Dataset entries:

========

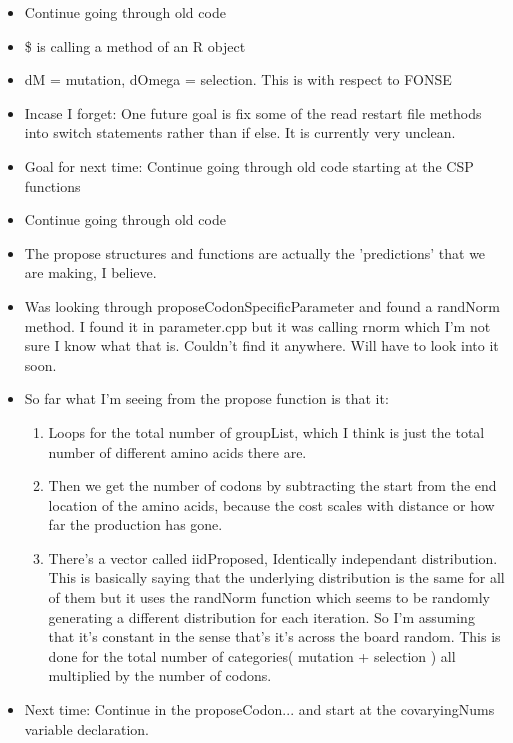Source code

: \documentclass[letterpaper,index=totoc,hyperref,openany]{labbook} %
\begin{document}

\begin{itemize}
	\item Continue going through old code
\end{itemize}

\begin{itemize}
	\item \$ is calling a method of an R object
	\item dM = mutation, dOmega = selection. This is with respect to FONSE
	\item Incase I forget: One future goal is fix some of the read restart file methods into switch statements rather than if else. It is currently very unclean.
	\item Goal for next time: Continue going through old code starting at the CSP functions

\end{itemize}


\begin{itemize}
	\item Continue going through old code
\end{itemize}

\begin{itemize}
	\item The propose structures and functions are actually the 'predictions' that we are making, I believe.
	\item Was looking through proposeCodonSpecificParameter and found a randNorm method. I found it in parameter.cpp but it was calling rnorm which I'm not sure I know what that is. Couldn't find it anywhere.  Will have to look into it soon.
	\item So far what I'm seeing from the propose function is that it:
	\begin{enumerate}
		\item Loops for the total number of groupList, which I think is just the total number of different amino acids there are.
		\item Then we get the number of codons by subtracting the start from the end location of the amino acids, because the cost scales with distance or how far the production has gone.
		\item There's a vector called iidProposed, Identically independant distribution. This is basically saying that the underlying distribution is the same for all of them but it uses the randNorm function which seems to be randomly generating a different distribution for each iteration. So I'm assuming that it's constant in the sense that's it's across the board random. This is done for the total number of categories( mutation + selection ) all multiplied by the number of codons.
	\end{enumerate}
	\item Next time: Continue in the proposeCodon... and start at the covaryingNums variable declaration.
\end{itemize}
\end{document}
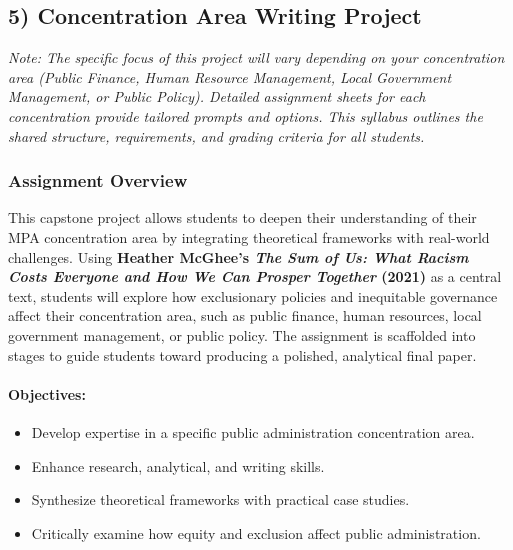 \documentclass[12pt, letterpaper]{article}
\begin{document}
\subsection*{5) Concentration Area Writing Project}

\noindent \textit{Note: The specific focus of this project will vary depending on your concentration area (Public Finance, Human Resource Management, Local Government Management, or Public Policy). Detailed assignment sheets for each concentration provide tailored prompts and options. This syllabus outlines the shared structure, requirements, and grading criteria for all students.}

\subsubsection*{Assignment Overview}

This capstone project allows students to deepen their understanding of their MPA concentration area by integrating theoretical frameworks with real-world challenges. Using \textbf{Heather McGhee's \textit{The Sum of Us: What Racism Costs Everyone and How We Can Prosper Together} (2021)} as a central text, students will explore how exclusionary policies and inequitable governance affect their concentration area, such as public finance, human resources, local government management, or public policy. The assignment is scaffolded into stages to guide students toward producing a polished, analytical final paper.

\paragraph*{Objectives:}
\begin{itemize}
    \item Develop expertise in a specific public administration concentration area.
    \item Enhance research, analytical, and writing skills.
    \item Synthesize theoretical frameworks with practical case studies.
    \item Critically examine how equity and exclusion affect public administration.
\end{itemize}
\end{document}
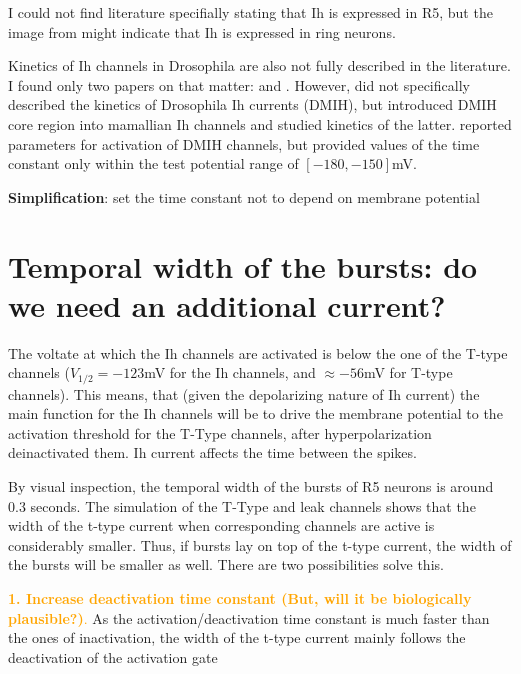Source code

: \documentclass[11pt]{article}
\begin{document}
I could not find literature specifially stating that Ih is expressed in R5,
but the image from \parencite{gonzalo-gomezIhCurrentNecessary2012} might indicate that
Ih is expressed in ring neurons.

Kinetics of Ih channels in Drosophila are also not fully described in the literature. I found
only two papers on that matter: \parencite{gisselmannVariantsDrosophilaMelanogaster2005} and
\parencite{ishiiPeripheralCterminalDomains2007}. However, \parencite{ishiiPeripheralCterminalDomains2007}
did not specifically described the kinetics of Drosophila Ih currents (DMIH), but introduced DMIH
core region into mamallian Ih channels and studied kinetics of the latter. \parencite{gisselmannVariantsDrosophilaMelanogaster2005}
reported parameters for activation of DMIH channels, but provided values of the time constant
only within the test potential range of $[-180, -150]$mV.

\textbf{Simplification}: set the time constant not to depend on membrane potential


\section{Temporal width of the bursts: do we need an additional current?}
    
The voltate at which the Ih channels are activated is below the one of the
T-type channels ($V_{1/2}=-123$mV for the Ih channels, and $\approx-56$mV for T-type
channels). This means, that (given the depolarizing nature of Ih current)
the main function for the Ih channels will be to drive the
membrane potential to the activation threshold for the T-Type channels, after
hyperpolarization deinactivated them. Ih current affects the time between the spikes.

By visual inspection, the temporal width of the bursts of R5 neurons is around
0.3 seconds. The simulation of the T-Type and leak channels shows that the width of the
t-type current when corresponding channels are active is considerably smaller. Thus,
if bursts lay on top of the t-type current, the width of the bursts will be smaller
as well. There are two possibilities solve this.

\textcolor{orange}{
    \textbf{1. Increase deactivation time constant (But, will it be biologically plausible?)}.
}
As the activation/deactivation time constant
is much faster than the ones of inactivation, the width of the t-type current mainly
follows the deactivation of the activation gate
\end{document}
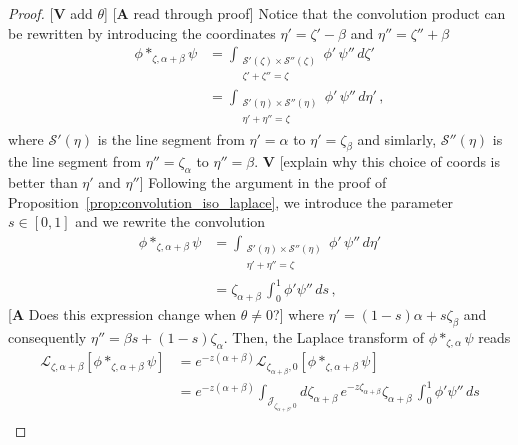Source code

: \documentclass{article}
\newcommand{\laplace}{\mathcal{L}}
\theoremstyle{definition}
\theoremstyle{plain}
\newenvironment{todo}{\color{Coral}}{\color{black}}
\begin{document}
\begin{proof}
\begin{todo}
[\textbf{V} add $\theta$] [\textbf{A} read through proof]
\end{todo}
  Notice that the convolution product can be rewritten by introducing the coordinates $\eta'=\zeta'-\beta$ and $\eta''=\zeta''+\beta$
   \begin{align*}
       \phi \ast_{\zeta, \alpha+\beta} \psi &= \int_{\substack{\mathcal{S}'(\zeta) \times \mathcal{S}''(\zeta) \\ \zeta' + \zeta'' = \zeta}} \phi'\,\psi''\,d\zeta'\\
       &=\int_{\substack{\mathcal{S}'(\eta) \times \mathcal{S}''(\eta) \\ \eta' + \eta'' = \zeta}} \phi'\,\psi''\,d\eta'\,,
   \end{align*}
   where $\mathcal{S}'(\eta)$ is the line segment from $\eta'=\alpha$ to $\eta'=\zeta_\beta$ and simlarly, $\mathcal{S}''(\eta)$ is the line segment from $\eta''=\zeta_\alpha$ to $\eta''=\beta$. \begin{todo}\textbf{V} [explain why this choice of coords is better than $\eta'$ and $\eta''$]\end{todo} Following the argument in the proof of Proposition~\ref{prop:convolution_iso_laplace}, we introduce the parameter $s\in [0,1]$ and we rewrite the convolution  
    \begin{align*}
       \phi \ast_{\zeta, \alpha+\beta} \psi
       &=\int_{\substack{\mathcal{S}'(\eta) \times \mathcal{S}''(\eta) \\ \eta' + \eta'' = \zeta}} \phi'\,\psi''\,d\eta'\\
       &=\zeta_{\alpha+\beta}\,\int_0^1 \phi' \psi''\,ds\,,
   \end{align*}
   \begin{todo}[\textbf{A} Does this expression change when $\theta \neq 0$?]\end{todo} where $\eta'=(1-s)\alpha+s\zeta_\beta$ and consequently $\eta''=\beta s+(1-s)\zeta_\alpha$. Then, the Laplace transform of $\phi \ast_{\zeta, \alpha} \psi$ reads
     \begin{align*}
       \laplace_{\zeta,\alpha+\beta}[{\phi}\ast_{\zeta, \alpha+\beta}{\psi}]&=e^{-z(\alpha+\beta)}\laplace_{\zeta_{\alpha+\beta},0}[{\phi}\ast_{\zeta, \alpha+\beta}{\psi}]\\
       &=e^{-z(\alpha+\beta)}\int_{\mathcal{J}_{\zeta_{\alpha+\beta},0}}d\zeta_{\alpha+\beta}\,e^{-z\zeta_{\alpha+\beta}}\zeta_{\alpha+\beta}\, \int_0^1 \phi' \psi''\,ds \\

\end{align*}
\end{proof}
\end{document}
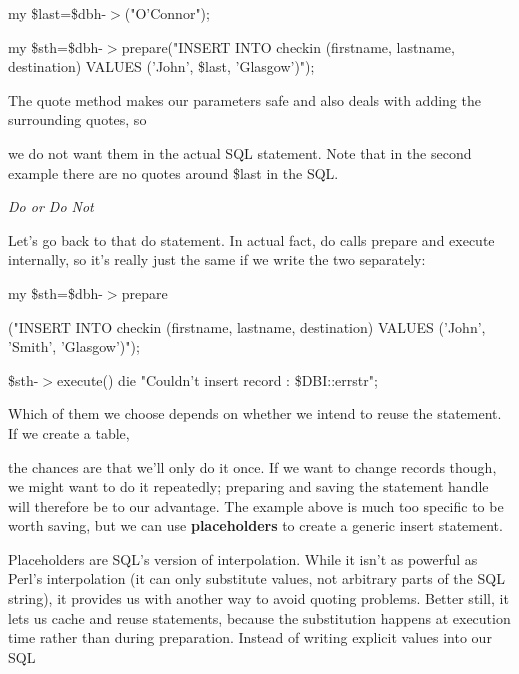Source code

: \documentclass[a4paper,11pt]{book}
\begin{document}
\noindent 

\noindent my \$last=\$dbh-$>$("O'Connor");

\noindent my \$sth=\$dbh-$>$prepare("INSERT INTO checkin (firstname, lastname, destination) VALUES ('John', \$last, 'Glasgow')");

\noindent 

\noindent The quote method makes our parameters safe and also deals with adding the surrounding quotes, so

\noindent we do not want them in the actual SQL statement. Note that in the second example there are no quotes around \$last in the SQL.

\noindent 

\noindent \textit{Do or Do Not}

\noindent Let's go back to that do statement. In actual fact, do calls prepare and execute internally, so it's really just the same if we write the two separately:

\noindent 

\noindent my \$sth=\$dbh-$>$prepare

\noindent ("INSERT INTO checkin (firstname, lastname, destination) VALUES ('John', 'Smith',  'Glasgow')");

\noindent 

\noindent \$sth-$>$execute() \textbar \textbar  die "Couldn't insert record : \$DBI::errstr";

\noindent 

\noindent 

\noindent Which of them we choose depends on whether we intend to reuse the statement. If we create a table,

\noindent the chances are that we'll only do it once. If we want to change records though, we might want to do it repeatedly; preparing and saving the statement handle will therefore be to our advantage. The example above is much too specific to be worth saving, but we can use \textbf{placeholders }to create a generic insert statement.

\noindent 

\noindent Placeholders are SQL's version of interpolation. While it isn't as powerful as Perl's interpolation (it can only substitute values, not arbitrary parts of the SQL string), it provides us with another way to avoid quoting problems. Better still, it lets us cache and reuse statements, because the substitution happens at execution time rather than during preparation. Instead of writing explicit values into our SQL
\end{document}
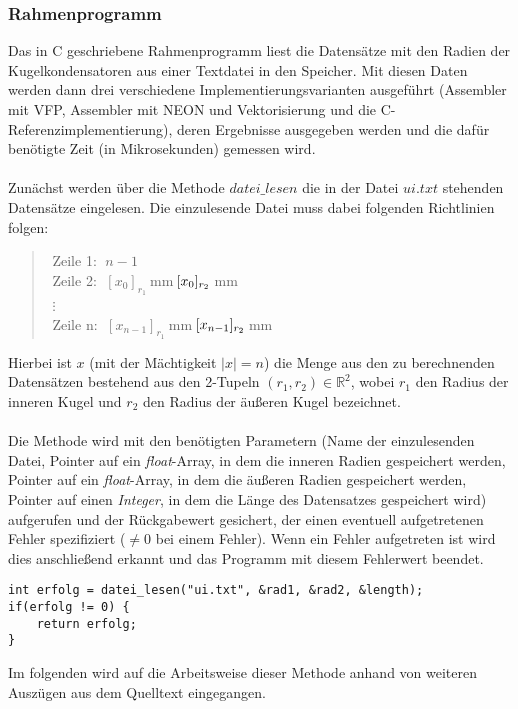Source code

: \documentclass[11pt]{scrartcl}
\begin{document}
\subsubsection{Rahmenprogramm}
Das in C geschriebene Rahmenprogramm liest die Datensätze mit den Radien der Kugelkondensatoren aus einer Textdatei in den Speicher.
Mit diesen Daten werden dann drei verschiedene Implementierungsvarianten ausgeführt (Assembler mit VFP, Assembler mit NEON und Vektorisierung und die C-Referenzimplementierung), deren Ergebnisse ausgegeben werden und die dafür benötigte Zeit (in Mikrosekunden) gemessen wird.
\\\\
Zunächst werden über die Methode \emph{$datei\_lesen$} die in der Datei \emph{$ui.txt$} stehenden Datensätze eingelesen. Die einzulesende Datei muss dabei folgenden Richtlinien folgen:
\begin{verse}
$ $ Zeile 1: $\; \textbf{$n-1$} $ \\
$ $ Zeile 2: $\; \textbf{$[x_{0}]_{r_{1}}$} \: $mm$ \:\emph{$[x_{0}]_{r_{2}}$} \: $mm$ $ \\
$ $ $\vdots $\\
$ $ Zeile n: $\; \textbf{$[x_{n-1}]_{r_{1}}$} \: $mm$ \:\emph{$[x_{n-1}]_{r_{2}}$} \: $mm$ $
\end{verse}
Hierbei ist $x$ (mit der Mächtigkeit $\vert x \vert = n$) die Menge aus den zu berechnenden Datensätzen bestehend aus den 2-Tupeln $(r_{1},r_{2})\in \mathbb{R}^{2} $, wobei $r_{1}$ den Radius der inneren Kugel und $r_{2}$ den Radius der äußeren Kugel bezeichnet.\\\\
Die Methode wird mit den benötigten Parametern (Name der einzulesenden Datei,  Pointer auf ein \emph{float}-Array, in dem die inneren Radien gespeichert werden, Pointer auf ein \emph{float}-Array, in dem die äußeren Radien gespeichert werden, Pointer auf einen \emph{Integer}, in dem die Länge des Datensatzes gespeichert wird) aufgerufen und der Rückgabewert gesichert, der einen eventuell aufgetretenen Fehler spezifiziert ($\neq 0$ bei einem Fehler). Wenn ein Fehler aufgetreten ist wird dies anschließend erkannt und das Programm mit diesem Fehlerwert beendet.
\begin{lstlisting}
int erfolg = datei_lesen("ui.txt", &rad1, &rad2, &length);
if(erfolg != 0) {
	return erfolg;
}
\end{lstlisting}
Im folgenden wird auf die Arbeitsweise dieser Methode anhand von weiteren Auszügen aus dem Quelltext eingegangen.\\\\
\end{document}
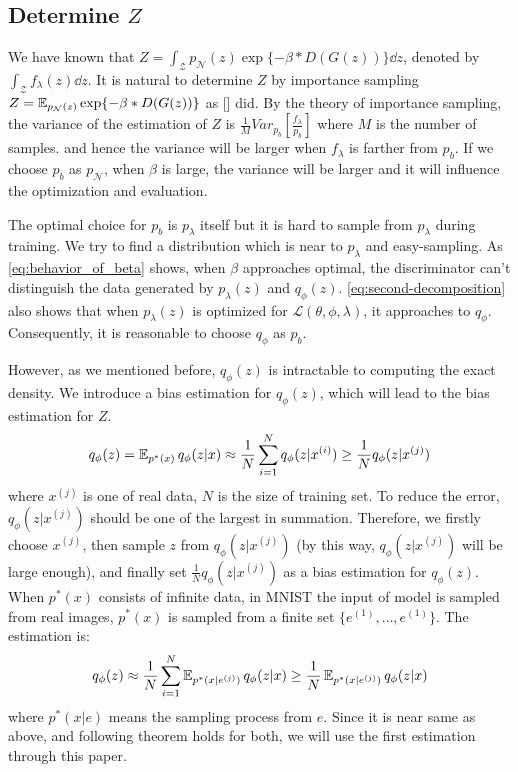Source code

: \subsection{Determine $Z$}\label{subsec:determine_z}

We have known that $Z = \int_{\mathcal{Z}} p_\mathcal{N}(z) \exp\{- \beta * D(G(z))\} \dd z$, denoted by $\int_{\mathcal{Z}} f_\lambda(z) \dd z$. It is natural to determine $Z$ by importance sampling $Z = \operatorname{\mathbb{E}}_{p_\mathcal{N}(z)} \exp\{- \beta * D(G(z))\}$ as [] did. By the theory of importance sampling, the variance of the estimation of $Z$ is $\frac{1}{M} Var_{p_b}[\frac{f_\lambda}{p_b}]$ where $M$ is the number of samples. and hence the variance will be larger when $f_\lambda$ is farther from $p_b$. If we choose $p_b$ as $p_\mathcal{N}$, when $\beta$ is large, the variance will be larger and it will influence the optimization and evaluation. 

The optimal choice for $p_b$ is $p_\lambda$ itself but it is hard to sample from $p_\lambda$ during training. We try to find a distribution which is near to $p_\lambda$ and easy-sampling. As \cref{eq:behavior_of_beta} shows, when $\beta$ approaches optimal, the discriminator can't distinguish the data generated by $p_\lambda(z)$ and $q_\phi(z)$.  \cref{eq:second-decomposition} also shows that when $p_\lambda(z)$ is optimized for $\mathcal{L}(\theta, \phi, \lambda)$, it approaches to $q_\phi$. Consequently, it is reasonable to choose $q_\phi$ as $p_b$. 

However, as we mentioned before, $q_\phi(z)$ is intractable to computing the exact density. We introduce a bias estimation for $q_\phi(z)$, which will lead to the bias estimation for $Z$. 
\begin{equation*}
	q_\phi(z) = \operatorname{\mathbb{E}}_{p^*(x)} q_\phi(z|x) \approx \frac{1}{N}\sum_{i=1}^N q_\phi(z|x^{(i)}) \geq \frac{1}{N} q_\phi(z|x^{(j)})
\end{equation*}
where $x^{(j)}$ is one of real data, $N$ is the size of training set. To reduce the error, $q_\phi(z|x^{(j)})$ should be one of the largest in summation. Therefore, we firstly choose $x^{(j)}$, then sample $z$ from $q_\phi(z|x^{(j)})$ (by this way, $q_\phi(z|x^{(j)})$ will be large enough), and finally set $\frac{1}{N} q_\phi(z|x^{(j)})$ as a bias estimation for $q_\phi(z)$. When $p^*(x)$ consists of infinite data, \EG in MNIST the input of model is sampled from real images, $p^*(x)$ is sampled from a finite set $\{e^{(1)}, \ldots, e^{(1)}\}$. The estimation is:
\begin{equation*}
	q_\phi(z) \approx \frac{1}{N}\sum_{i=1}^N \operatorname{\mathbb{E}}_{p^*(x|e^{(j)})} q_\phi(z|x) \geq \frac{1}{N} \operatorname{\mathbb{E}}_{p^*(x|e^{(j)})} q_\phi(z|x)
\end{equation*} 
where $p^*(x|e)$ means the sampling process from $e$. Since it is near same as above, and following theorem holds for both, we will use the first estimation through this paper.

========

=== Exercise ===
Identify the lines above that contain the word "destination", then copy them.

=== Answer box ===
\noindent my \$sth=\$dbh-$>$prepare("INSERT INTO checkin (firstname, lastname, destination) VALUES ('John', \$last, 'Glasgow')");
\noindent ("INSERT INTO checkin (firstname, lastname, destination) VALUES ('John', 'Smith',  'Glasgow')");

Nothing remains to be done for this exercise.